CNOOC on the Icelandic continental shelf
China is showing interest in oil exploration on the Icelandic continental shelf.
According to reports, China National Offshore Oil Corporation (CNOOC) is partnering with the Icelandic firm Eykon Energy in an application for a license to explore and produce oil and gas in deep waters offshore Iceland. The area is called Dreki (Dragon Area) and is part of a micro-continent located between Iceland and the Norwegian island of Jan Mayen. Seabed samples from the area have indicated the presence of sedimentary rocks and an active hydrocarbon system.

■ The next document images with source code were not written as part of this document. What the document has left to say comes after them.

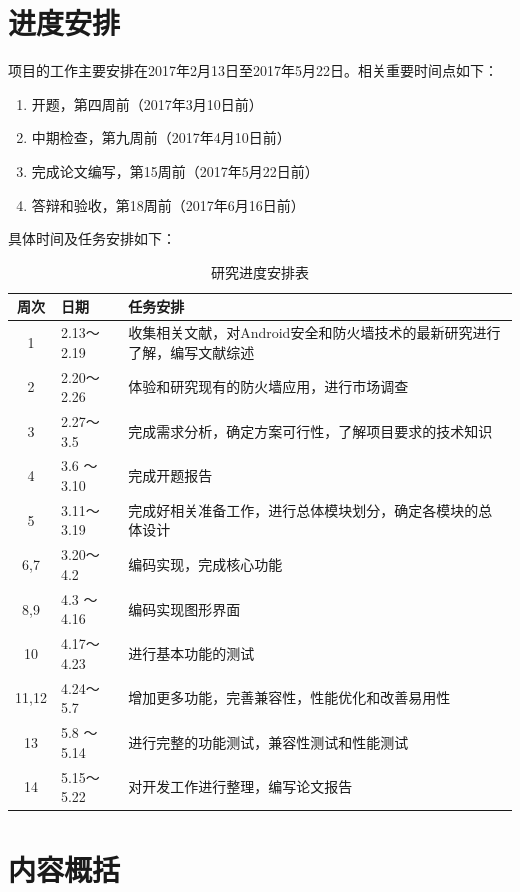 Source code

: \documentclass[format=final, language=chinese, degree=fyp]{hustthesis}
\begin{document}
\section{进度安排}

项目的工作主要安排在2017年2月13日至2017年5月22日。相关重要时间点如下：
\begin{enumerate}
	\item 开题，第四周前（2017年3月10日前）
	\item 中期检查，第九周前（2017年4月10日前）
	\item 完成论文编写，第15周前（2017年5月22日前）
	\item 答辩和验收，第18周前（2017年6月16日前）
\end{enumerate}

具体时间及任务安排如下：

\begin{table}[h!]
\centering
\caption{研究进度安排表}
	\begin{tabular}{|c|l|l|}\hline
	周次 	& 日期 & 任务安排\\\hline
	1		& 2.13～2.19 & 收集相关文献，对Android安全和防火墙技术的最新研究进行了解，编写文献综述\\\hline
	2		& 2.20～2.26 & 体验和研究现有的防火墙应用，进行市场调查\\\hline
	3		& 2.27～3.5  & 完成需求分析，确定方案可行性，了解项目要求的技术知识\\\hline
	4		& 3.6 ～3.10 & 完成开题报告\\\hline
	5		& 3.11～3.19 & 完成好相关准备工作，进行总体模块划分，确定各模块的总体设计\\\hline
	6,7		& 3.20～4.2  & 编码实现，完成核心功能\\\hline
	8,9 	& 4.3 ～4.16 & 编码实现图形界面\\\hline
	10		& 4.17～4.23 & 进行基本功能的测试\\\hline
	11,12	& 4.24～5.7  & 增加更多功能，完善兼容性，性能优化和改善易用性\\\hline
	13 		& 5.8 ～5.14 & 进行完整的功能测试，兼容性测试和性能测试\\\hline
	14 		& 5.15～5.22 & 对开发工作进行整理，编写论文报告\\\hline
	\end{tabular}	
\end{table}


\section{内容概括}
\end{document}
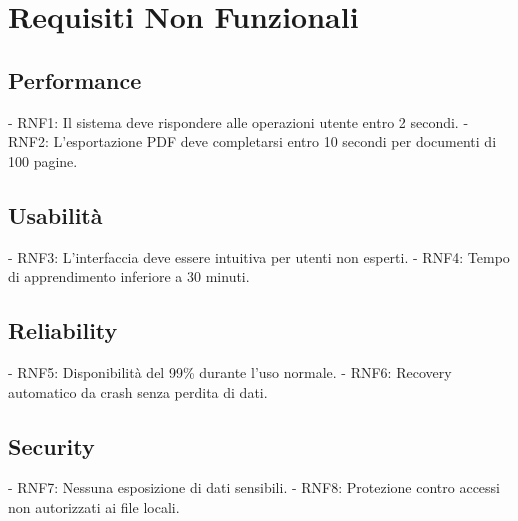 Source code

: \section{Requisiti Non Funzionali}

\subsection{Performance}

- RNF1: Il sistema deve rispondere alle operazioni utente entro 2 secondi.
- RNF2: L'esportazione PDF deve completarsi entro 10 secondi per documenti di 100 pagine.

\subsection{Usabilità}

- RNF3: L'interfaccia deve essere intuitiva per utenti non esperti.
- RNF4: Tempo di apprendimento inferiore a 30 minuti.

\subsection{Reliability}

- RNF5: Disponibilità del 99\% durante l'uso normale.
- RNF6: Recovery automatico da crash senza perdita di dati.

\subsection{Security}

- RNF7: Nessuna esposizione di dati sensibili.
- RNF8: Protezione contro accessi non autorizzati ai file locali. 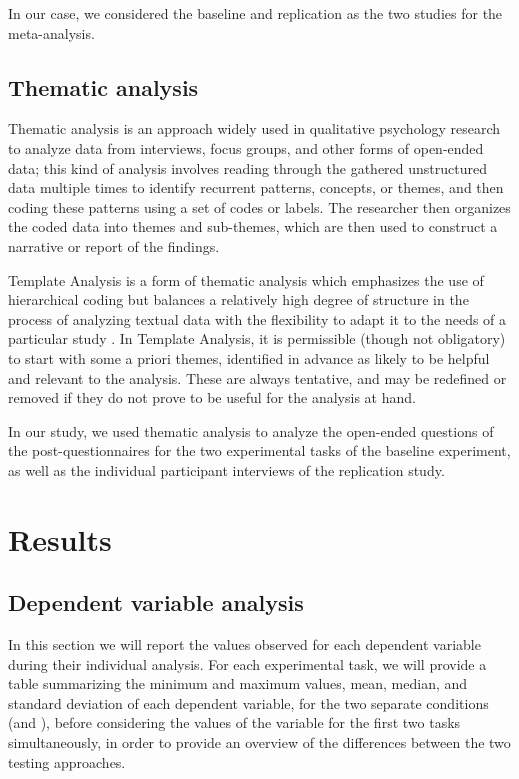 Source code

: In our case, we considered the baseline and replication as the two studies for the meta-analysis.



\subsection{Thematic analysis}
Thematic analysis is an approach widely used in qualitative psychology research to analyze data from interviews, focus groups, and other forms of open-ended data; this kind of analysis involves reading through the gathered unstructured data multiple times to identify recurrent patterns, concepts, or themes, and then coding these patterns using a set of codes or labels. The researcher then organizes the coded data into themes and sub-themes, which are then used to construct a narrative or report of the findings.

Template Analysis is a form of thematic analysis which emphasizes the use of hierarchical coding but balances a relatively high degree of structure in the process of analyzing textual data with the flexibility to adapt it to the needs of a particular study \cite{ThematicAnalysis}. In Template Analysis, it is permissible (though not obligatory) to start with some a priori themes, identified in advance as likely to be helpful and relevant to the analysis. These are always tentative, and may be redefined or removed if they do not prove to be useful for the analysis at hand.

In our study, we used thematic analysis to analyze the open-ended questions of the post-questionnaires for the two experimental tasks of the baseline experiment, as well as the individual participant interviews of the replication study.



\section{Results}
\subsection{Dependent variable analysis}
In this section we will report the values observed for each dependent variable during their individual analysis. For each experimental task, we will provide a table summarizing the minimum and maximum values, mean, median, and standard deviation of each dependent variable, for the two separate conditions (\ie \tdd and \notdd), before considering the values of the variable for the first two tasks simultaneously, in order to provide an overview of the differences between the two testing approaches.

Eykon Energy had earlier applied for an exploration and production license, but without an operating partner. Now, the Icelandic National Energy Agency (NEA) has announced that CNOOC has decided to participate in the application of Eykon Energy as an operator and potential licensee. The NEA will now evaluate further the financial and technical capacity of the applicants and their ability to undertake the exploration and production as described in the application. The NEA estimates that the processing of the application will be finalized within a few months.
Norwegian Petoro may also become a partner in the license with Eykon Energy and CNOOC. According to an agreement between Iceland and Norway from 1981, Norway has a right to up to 25% participation in any licence granted within the area of the agreement. Petoro is already participating in two other oil exploration and production licenses on the Icelandic continental shelf.
CNOOC’s participation in the project with Eykon Energy would mark the first entry of a major oil company into Iceland’s nascent oil sector (the only foreign oil companies that have been awarded exploration and production licenses in the Icelandic jurisdiction so far, are Faroe Petroleum and Ithaca Energy). If the application by Eykon Energy and CNOOC will be successful and a license will be awarded, it would mark the Chinese company’s first foray into offshore Arctic oil drilling; a new area the industry’s biggest players are scrambling to enter in efforts to replenish reserves.
The size of Eykon Energy’s and CNOOC’s stakes in the partnership and the exact location of the offshore Arctic license area will be announced later (probably next autumn). Big oil companies are keen to tap some of the 90 billion barrels of oil the U.S. Geological Survey estimates the entire Arctic region may hold, but progress has been slow and exploration is still at a very early stage. The entrance of CNOOC may become an important step in speeding this process up.